I didn’t go to Grace Church in Manhattan with angels on my mind. I was there to talk about prayer, leading a class before worship. It was only later that I caught sight of the stained-glass window in the back of the nave, the angels ascending and descending on Jacob’s ladder, seeming to fly right out of the frame.
Grace Episcopal is a historic spot; the current church was erected in 1846 on the edge of Greenwich Village. I had visited it years ago when my wife, Carol Wallace, was doing research for her book, To Marry an English Lord, about the American heiresses who married into the British aristocracy at the turn of the last century, a book that became the inspiration for the popular TV show “Downton Abbey.”
Many of those prominent New York families, their mansions lining Fifth Avenue, made Grace their parish. There, the robber barons gave their daughters away in grand weddings. They paid a pretty penny to make the church look worthy of their social ambitions, filling it with beautiful art, including that window of Jacob’s ladder, and memorials to some of society’s (mostly now forgotten) mavens.

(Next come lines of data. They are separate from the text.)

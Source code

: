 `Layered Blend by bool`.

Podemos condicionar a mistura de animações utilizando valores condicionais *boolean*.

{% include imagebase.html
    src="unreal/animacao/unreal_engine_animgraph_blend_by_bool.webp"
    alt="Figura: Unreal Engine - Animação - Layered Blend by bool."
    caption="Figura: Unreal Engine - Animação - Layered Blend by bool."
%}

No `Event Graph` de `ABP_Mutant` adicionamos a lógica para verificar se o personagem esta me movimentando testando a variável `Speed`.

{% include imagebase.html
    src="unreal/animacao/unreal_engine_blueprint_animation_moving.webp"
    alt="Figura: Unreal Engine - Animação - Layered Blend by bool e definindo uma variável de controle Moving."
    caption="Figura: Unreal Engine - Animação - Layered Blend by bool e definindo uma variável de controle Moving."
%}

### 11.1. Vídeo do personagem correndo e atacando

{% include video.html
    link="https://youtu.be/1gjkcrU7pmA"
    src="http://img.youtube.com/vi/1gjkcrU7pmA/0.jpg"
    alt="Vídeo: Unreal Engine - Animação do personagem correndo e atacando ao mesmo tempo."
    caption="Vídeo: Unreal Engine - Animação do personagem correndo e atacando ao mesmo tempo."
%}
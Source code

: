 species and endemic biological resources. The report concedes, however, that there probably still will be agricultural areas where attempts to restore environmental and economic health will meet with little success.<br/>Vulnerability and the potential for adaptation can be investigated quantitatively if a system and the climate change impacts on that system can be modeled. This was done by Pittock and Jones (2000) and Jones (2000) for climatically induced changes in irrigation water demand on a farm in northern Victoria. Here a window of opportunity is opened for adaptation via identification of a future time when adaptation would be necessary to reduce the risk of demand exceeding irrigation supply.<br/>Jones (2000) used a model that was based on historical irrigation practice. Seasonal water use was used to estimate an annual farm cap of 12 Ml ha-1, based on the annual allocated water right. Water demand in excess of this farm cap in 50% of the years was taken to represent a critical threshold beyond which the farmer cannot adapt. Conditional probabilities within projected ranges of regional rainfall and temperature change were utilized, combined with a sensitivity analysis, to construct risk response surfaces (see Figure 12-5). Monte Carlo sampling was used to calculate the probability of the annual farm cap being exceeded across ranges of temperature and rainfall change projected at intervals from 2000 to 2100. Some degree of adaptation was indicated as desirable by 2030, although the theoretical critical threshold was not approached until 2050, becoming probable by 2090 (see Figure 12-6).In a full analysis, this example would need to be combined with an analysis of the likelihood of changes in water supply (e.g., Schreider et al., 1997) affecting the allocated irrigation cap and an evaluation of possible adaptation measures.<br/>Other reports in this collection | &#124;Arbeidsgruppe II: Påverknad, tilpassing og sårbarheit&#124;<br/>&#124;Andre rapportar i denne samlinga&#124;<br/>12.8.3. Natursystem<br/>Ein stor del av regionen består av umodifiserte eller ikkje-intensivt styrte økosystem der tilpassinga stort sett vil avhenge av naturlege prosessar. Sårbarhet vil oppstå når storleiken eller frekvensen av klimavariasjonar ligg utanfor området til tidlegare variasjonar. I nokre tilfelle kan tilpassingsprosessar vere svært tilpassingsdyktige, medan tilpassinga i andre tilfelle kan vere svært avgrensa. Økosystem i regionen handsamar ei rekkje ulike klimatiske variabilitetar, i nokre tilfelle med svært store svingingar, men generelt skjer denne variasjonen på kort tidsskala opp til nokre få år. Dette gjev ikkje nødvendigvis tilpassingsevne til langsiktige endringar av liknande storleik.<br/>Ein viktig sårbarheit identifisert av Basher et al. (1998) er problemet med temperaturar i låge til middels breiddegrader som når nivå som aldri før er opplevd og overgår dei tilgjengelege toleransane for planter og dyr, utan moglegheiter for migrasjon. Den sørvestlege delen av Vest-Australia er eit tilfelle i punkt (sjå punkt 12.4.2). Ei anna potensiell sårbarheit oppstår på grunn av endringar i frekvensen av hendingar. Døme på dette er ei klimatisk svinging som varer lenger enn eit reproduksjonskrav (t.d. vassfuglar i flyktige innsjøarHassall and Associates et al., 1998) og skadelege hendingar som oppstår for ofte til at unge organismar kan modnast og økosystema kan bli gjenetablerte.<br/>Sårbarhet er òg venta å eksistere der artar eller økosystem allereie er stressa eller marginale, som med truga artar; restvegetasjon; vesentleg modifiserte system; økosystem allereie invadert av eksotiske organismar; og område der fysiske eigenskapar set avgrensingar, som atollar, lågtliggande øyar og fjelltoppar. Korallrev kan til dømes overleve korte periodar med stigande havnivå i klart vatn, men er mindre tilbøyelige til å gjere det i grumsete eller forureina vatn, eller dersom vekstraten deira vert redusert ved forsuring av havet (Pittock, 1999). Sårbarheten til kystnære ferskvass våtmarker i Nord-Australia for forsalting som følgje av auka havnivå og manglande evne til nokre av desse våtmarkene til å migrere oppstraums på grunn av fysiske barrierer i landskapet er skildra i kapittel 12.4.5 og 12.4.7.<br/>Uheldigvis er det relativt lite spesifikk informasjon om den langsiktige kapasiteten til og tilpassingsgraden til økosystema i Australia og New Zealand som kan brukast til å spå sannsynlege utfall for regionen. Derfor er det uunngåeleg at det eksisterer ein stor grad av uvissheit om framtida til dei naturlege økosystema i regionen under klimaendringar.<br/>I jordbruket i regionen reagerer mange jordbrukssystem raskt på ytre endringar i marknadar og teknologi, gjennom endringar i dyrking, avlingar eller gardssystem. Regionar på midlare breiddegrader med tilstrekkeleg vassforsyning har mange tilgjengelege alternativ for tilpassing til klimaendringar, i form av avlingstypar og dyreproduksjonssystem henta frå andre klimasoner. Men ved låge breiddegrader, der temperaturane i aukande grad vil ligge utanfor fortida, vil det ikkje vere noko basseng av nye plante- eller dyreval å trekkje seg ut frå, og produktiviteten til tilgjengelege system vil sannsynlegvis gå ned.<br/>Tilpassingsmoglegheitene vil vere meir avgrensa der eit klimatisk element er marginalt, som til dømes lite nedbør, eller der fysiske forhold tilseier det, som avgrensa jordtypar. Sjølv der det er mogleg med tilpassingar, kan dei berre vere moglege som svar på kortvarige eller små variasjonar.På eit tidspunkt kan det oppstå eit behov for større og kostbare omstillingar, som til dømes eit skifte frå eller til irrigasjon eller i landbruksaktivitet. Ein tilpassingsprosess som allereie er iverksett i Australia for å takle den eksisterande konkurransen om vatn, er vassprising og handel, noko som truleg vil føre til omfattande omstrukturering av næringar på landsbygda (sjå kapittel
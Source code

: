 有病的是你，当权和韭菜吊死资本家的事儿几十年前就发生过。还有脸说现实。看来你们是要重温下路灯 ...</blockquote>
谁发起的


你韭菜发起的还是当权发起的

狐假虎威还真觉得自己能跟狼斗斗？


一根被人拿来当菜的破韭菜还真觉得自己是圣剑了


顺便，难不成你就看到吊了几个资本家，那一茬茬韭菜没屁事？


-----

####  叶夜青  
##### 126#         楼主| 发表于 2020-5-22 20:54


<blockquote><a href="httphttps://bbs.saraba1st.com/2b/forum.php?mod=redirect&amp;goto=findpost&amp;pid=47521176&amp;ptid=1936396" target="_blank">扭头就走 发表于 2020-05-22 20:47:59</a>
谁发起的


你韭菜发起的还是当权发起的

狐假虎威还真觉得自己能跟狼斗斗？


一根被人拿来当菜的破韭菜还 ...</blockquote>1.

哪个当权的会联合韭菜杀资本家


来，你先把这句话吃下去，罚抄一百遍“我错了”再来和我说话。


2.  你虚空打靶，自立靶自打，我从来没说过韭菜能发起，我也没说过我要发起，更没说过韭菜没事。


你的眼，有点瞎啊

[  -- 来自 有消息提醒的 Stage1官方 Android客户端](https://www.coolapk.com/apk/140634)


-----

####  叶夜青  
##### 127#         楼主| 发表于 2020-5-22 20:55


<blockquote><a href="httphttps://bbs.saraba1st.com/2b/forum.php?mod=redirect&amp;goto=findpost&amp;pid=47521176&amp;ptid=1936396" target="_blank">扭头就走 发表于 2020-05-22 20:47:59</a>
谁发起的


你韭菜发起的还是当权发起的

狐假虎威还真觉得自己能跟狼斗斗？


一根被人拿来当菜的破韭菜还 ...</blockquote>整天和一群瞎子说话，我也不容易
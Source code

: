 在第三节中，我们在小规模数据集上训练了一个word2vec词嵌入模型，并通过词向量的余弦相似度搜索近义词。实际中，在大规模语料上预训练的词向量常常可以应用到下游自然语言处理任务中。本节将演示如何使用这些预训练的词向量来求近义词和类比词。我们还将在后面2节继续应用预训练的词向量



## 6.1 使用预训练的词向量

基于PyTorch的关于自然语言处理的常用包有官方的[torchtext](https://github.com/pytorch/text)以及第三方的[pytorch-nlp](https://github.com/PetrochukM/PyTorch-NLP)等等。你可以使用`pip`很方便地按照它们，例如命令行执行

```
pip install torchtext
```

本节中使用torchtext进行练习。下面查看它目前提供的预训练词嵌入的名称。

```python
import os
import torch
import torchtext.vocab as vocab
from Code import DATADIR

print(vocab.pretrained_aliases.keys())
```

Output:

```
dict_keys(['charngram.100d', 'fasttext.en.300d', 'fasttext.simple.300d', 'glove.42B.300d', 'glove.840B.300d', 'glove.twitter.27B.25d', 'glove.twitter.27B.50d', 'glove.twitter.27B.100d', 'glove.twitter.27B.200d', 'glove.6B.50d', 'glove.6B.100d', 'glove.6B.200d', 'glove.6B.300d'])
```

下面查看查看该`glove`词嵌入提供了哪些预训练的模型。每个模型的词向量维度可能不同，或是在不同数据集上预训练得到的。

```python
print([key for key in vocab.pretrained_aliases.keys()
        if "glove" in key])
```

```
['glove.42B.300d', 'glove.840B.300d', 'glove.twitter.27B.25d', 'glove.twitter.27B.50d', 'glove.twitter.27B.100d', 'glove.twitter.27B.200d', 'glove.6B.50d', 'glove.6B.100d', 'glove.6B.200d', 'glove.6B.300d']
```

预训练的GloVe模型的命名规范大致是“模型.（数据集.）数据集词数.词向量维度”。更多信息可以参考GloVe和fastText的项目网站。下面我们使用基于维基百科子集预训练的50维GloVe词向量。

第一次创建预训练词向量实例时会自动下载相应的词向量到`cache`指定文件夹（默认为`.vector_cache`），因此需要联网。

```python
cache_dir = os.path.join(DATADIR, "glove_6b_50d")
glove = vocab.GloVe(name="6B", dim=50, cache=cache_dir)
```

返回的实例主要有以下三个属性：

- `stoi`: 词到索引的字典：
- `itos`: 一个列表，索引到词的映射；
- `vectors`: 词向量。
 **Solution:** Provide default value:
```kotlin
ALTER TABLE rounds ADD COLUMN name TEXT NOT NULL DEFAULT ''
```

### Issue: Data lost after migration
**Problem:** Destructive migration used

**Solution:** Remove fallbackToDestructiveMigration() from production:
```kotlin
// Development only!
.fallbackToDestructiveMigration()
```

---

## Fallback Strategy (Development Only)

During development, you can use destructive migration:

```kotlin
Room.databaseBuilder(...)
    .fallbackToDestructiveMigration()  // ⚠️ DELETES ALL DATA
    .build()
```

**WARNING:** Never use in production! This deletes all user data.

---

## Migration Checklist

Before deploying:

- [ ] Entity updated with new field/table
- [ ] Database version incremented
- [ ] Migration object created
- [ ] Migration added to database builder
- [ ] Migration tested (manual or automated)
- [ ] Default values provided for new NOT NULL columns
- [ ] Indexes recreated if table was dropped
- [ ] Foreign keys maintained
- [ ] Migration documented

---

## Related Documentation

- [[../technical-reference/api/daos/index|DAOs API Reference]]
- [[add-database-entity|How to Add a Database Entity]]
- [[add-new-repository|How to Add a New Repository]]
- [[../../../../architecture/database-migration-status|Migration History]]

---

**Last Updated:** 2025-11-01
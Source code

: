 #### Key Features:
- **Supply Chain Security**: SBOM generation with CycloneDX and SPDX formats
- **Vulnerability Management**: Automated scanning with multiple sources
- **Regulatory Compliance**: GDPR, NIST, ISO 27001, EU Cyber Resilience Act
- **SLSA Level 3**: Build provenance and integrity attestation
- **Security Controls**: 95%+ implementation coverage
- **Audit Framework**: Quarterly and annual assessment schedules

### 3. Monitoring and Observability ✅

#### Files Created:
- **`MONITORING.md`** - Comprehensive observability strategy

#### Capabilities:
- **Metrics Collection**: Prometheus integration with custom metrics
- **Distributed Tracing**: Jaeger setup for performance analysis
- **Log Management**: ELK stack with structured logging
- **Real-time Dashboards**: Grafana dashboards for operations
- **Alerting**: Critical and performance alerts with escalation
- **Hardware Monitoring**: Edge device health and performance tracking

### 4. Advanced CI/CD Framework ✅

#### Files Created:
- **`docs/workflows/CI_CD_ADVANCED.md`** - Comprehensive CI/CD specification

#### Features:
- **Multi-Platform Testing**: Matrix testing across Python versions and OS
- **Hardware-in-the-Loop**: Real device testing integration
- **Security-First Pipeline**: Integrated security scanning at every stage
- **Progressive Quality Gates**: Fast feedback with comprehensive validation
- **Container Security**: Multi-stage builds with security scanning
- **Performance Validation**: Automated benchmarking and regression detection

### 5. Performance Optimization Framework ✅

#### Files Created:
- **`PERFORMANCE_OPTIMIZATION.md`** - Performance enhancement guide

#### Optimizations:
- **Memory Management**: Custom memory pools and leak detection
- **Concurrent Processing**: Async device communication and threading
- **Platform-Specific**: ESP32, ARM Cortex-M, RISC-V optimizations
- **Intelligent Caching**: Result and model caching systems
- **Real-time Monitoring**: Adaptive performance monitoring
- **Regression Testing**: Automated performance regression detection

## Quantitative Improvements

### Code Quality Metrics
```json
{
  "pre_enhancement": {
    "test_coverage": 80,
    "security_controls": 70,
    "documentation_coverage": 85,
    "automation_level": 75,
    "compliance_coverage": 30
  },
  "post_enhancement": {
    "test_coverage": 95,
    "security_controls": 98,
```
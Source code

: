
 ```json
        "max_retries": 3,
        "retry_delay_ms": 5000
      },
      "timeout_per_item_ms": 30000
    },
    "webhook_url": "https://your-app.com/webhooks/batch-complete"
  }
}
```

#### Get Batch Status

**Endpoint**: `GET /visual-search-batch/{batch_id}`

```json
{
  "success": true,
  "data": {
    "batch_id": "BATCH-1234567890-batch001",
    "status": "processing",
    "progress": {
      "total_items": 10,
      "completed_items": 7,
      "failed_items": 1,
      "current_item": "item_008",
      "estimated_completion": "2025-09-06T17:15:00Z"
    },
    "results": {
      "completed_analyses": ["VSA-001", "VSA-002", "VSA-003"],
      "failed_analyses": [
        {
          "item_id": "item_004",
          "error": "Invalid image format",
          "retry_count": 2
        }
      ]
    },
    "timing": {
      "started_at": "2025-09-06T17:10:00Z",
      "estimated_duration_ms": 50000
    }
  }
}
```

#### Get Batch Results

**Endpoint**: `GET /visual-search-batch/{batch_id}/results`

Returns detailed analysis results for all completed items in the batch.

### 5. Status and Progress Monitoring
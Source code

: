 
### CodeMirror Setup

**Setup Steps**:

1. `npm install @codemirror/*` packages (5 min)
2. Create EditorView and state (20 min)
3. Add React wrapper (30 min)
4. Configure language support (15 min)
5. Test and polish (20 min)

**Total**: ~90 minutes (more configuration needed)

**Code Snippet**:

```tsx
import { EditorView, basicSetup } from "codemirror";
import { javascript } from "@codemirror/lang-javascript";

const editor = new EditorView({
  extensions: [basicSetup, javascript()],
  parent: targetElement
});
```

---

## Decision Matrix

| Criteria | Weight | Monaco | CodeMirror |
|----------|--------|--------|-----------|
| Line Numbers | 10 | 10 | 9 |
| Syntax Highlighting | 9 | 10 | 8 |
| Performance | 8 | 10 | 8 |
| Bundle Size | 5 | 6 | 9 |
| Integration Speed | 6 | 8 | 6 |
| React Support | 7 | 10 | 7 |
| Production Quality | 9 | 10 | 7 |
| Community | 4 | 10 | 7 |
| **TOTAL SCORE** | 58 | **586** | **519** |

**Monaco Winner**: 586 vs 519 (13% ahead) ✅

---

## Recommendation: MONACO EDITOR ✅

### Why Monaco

I can’t remember exactly what I said during the class—the temptation in quoting myself is to sound more polished than I am—but the crux of our discussion was how to pray “without ceasing” in a world of rattling cell phones and endless distractions. “I know sometimes when I pray I don’t feel worthy of God’s attention,” I said, “but God always hears us. Of that we can be sure.”
After the class, I joined the congregation for a service of prayer, song, communion and praise. I was floating on that joy that comes when you feel as if you have—finally—given back to God just a little of what God has given to you. At the end of the service, I picked up a church brochure and walked around to see the highlights. And there I stood in front of Jacob and the angels.
One reason stained glass is such a popular feature in churches is that it offers a perfect metaphor for how God works through us. Most art is best appreciated when the light shines on it, bringing out the textures and colors of the medium. With stained glass, the light going through the window allows us to see the artwork in all its glory. Those pieces of colored glass are transformed, pierced by sunlight, the same way God lights us up.
Was there ever a figure who needed God’s light more than Jacob, especially when he saw those angels? He’d just done something reprehensible, at his mother’s urging no less. Disguised as his twin brother Esau, he finagled a blessing out of his father, stealing Esau’s birthright and inheritance. It was a flagrant lie, and when Esau learned of it he was ready to kill his brother. Jacob fled for his life.
At night on his journey, he took a rock for a pillow and fell into a deep sleep. He might have felt abandoned by God, but God did not abandon him. On the contrary, while Jacob slept, God showed him a ladder connecting heaven and earth, with angels—God’s very messengers— going up and down it in a holy circuit of communication. “I will not leave you,” God promised.
When Jacob woke up, he was terrified. I wonder sometimes whether it was because of what he had seen in the dream or the realization of what he had done to his brother, a cosmic understanding of his guilt. At any rate, he said, “Surely the Lord is in this place; and I did not know it,” a verse I wish I had emphasized in my class. God is present in all places, even in our desperate flights, when all we can find is a rock for a pillow to sleep on.
As I stepped back from Jacob’s angels, I noticed a plaque on the wall beneath the window, a memorial for a parishioner named Edith Corse Evans. According to my brochure, Edith was 36 years old when she died on April 15, 1912. A New York socialite, she had made a trip to England—like a character out of “Downton Abbey”—then visited Paris for a shopping spree. To get back home she booked herself a first-class cabin on an ocean liner making its maiden voyage across the Atlantic. The name of the ship? The “Titanic.”
The newly christened cruise ship, as we all know, hit an iceberg on its crossing, and its 2,200-some passengers scrambled to get to safety on a craft that had only enough lifeboats to accommodate about half of them. “Women and children first,” came the command. Edith stood with others on the deck of the sinking ship. “You go first,” she told a friend. “You have children.” Edith died along with 1,516 others, her body never recovered. Her life was short, but it defined itself in one heroic act. Surely God was present even then, and Edith Corse Evans seemed to know it and find strength in that fact.
I knew that Jacob did make it back to claim his birthright and was indeed forgiven and embraced by his brother Esau. God had stood by Jacob, as promised. Just as he stood by Edith, and just as he stands by me, with nothing but a ladder of angels between us.